Rep. Bill Orton, D-Utah, said his party asked him "to walk the plank for the good of the country" on the crime bill - but he instead joined 58 Democrats who helped defeat it Thursday.
Utah's other House members voted as their parties expected, with Rep. Karen Shepherd, D-Utah, supporting the failed bill and Rep. Jim Hansen, R-Utah, opposing it.Orton said he helped kill a rule to bring the bill to the House floor because it had no method to remove a ban on 19 types of semiautomatic weapons and billions of "pork-barrel" spending on social programs aiming to prevent crime.
Orton said he disagreed with Clinton, who charged Friday that members who voted against the bill did so to protect their political careers.
"Our party needs to recognize that it can't wait until the last minute on these bills when many members have concerns . . . and try to slam them through saying, `You've got to walk the plank for good of country.' "
Orton said several members of the Cabinet called to urge him to vote for the bill, but Utah mayors actually lobbied him harder for the bill because they wanted money from it. "About 14 of them called, and only one is a Democrat."
But Orton said he feels the majority of people in his district oppose the bill because of the billions it allocates to social programs - which he says the nation cannot afford - and the gun ban that the bill contains.

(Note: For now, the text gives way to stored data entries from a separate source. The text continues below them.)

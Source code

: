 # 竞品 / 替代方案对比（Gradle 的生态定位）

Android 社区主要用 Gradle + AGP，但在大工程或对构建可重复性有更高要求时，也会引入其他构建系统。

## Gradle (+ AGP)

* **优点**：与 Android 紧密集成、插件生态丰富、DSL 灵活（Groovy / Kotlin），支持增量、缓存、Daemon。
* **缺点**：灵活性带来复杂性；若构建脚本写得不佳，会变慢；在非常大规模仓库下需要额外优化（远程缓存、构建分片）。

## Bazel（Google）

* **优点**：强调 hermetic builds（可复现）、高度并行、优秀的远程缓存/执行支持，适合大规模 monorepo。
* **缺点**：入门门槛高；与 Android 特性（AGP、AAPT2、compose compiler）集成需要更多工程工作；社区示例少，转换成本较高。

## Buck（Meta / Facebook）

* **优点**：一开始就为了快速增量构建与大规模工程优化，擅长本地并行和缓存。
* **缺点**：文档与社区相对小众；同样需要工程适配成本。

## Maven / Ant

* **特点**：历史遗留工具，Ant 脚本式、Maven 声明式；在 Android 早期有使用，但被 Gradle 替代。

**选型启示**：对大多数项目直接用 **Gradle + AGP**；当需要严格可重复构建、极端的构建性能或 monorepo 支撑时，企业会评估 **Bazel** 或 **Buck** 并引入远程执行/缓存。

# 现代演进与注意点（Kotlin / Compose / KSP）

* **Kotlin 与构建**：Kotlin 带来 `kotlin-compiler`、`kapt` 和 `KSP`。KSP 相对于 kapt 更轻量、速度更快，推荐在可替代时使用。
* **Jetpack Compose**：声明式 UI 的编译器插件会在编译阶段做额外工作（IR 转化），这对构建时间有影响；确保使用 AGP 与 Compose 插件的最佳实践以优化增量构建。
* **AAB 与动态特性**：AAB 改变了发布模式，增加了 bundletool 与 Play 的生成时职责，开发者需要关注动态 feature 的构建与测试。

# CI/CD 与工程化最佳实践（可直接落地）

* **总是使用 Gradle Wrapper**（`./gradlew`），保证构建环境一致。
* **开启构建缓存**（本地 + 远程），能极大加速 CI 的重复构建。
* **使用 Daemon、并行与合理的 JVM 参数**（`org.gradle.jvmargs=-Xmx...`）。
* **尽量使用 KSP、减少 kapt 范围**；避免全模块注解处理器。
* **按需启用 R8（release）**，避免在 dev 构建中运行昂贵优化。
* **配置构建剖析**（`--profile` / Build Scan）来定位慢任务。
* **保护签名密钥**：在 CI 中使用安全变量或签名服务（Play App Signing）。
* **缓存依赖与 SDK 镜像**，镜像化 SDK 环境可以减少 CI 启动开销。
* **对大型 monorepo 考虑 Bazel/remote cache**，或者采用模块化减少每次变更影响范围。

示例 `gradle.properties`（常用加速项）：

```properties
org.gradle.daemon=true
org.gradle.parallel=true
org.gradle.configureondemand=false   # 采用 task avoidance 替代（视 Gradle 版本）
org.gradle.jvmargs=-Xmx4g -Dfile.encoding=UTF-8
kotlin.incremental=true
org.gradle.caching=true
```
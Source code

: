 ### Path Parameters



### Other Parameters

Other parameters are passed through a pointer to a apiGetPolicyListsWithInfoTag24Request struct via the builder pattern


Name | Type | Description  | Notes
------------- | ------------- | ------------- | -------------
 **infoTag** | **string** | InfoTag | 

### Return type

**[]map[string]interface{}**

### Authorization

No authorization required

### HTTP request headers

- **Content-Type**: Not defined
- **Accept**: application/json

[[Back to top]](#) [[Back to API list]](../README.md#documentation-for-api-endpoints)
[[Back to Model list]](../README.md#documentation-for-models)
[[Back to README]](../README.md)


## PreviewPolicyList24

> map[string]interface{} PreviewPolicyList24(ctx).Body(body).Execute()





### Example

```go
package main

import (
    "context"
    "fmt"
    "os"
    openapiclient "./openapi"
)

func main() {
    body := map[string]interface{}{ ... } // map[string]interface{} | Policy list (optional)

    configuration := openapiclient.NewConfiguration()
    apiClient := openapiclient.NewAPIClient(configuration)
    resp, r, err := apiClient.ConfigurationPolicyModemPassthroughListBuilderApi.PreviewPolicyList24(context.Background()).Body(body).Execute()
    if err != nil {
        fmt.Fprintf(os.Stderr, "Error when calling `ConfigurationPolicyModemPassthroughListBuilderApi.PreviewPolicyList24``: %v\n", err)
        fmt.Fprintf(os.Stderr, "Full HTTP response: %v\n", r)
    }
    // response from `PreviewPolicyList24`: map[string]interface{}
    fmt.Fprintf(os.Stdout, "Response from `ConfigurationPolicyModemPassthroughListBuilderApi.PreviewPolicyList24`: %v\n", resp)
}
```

Hansen also disliked the gun ban, saying, "This bill was an attack on legal gun owners. It would not have taken the guns away from criminals - they will always have access to them on the street. It would have punished law-abiding citizens."
Hansen also complained the bill "spent more on social programs than prisons," including creating 30 new social programs and allowing spending millions on midnight basketball.
"Hug-a-thug spending is not what this country needs," Hansen said. "This bill was heavy on social spending and weak on crime. This wasn't a vote against crime-fighting legislation. It was a vote against pork, and I'm glad to see it defeated."
But Shepherd lamented the defeat saying it "combined hard-nosed punishment with forward-looking prevention programs." She said if it had passed, it would have authorized $146 million for Utah for crime fighting.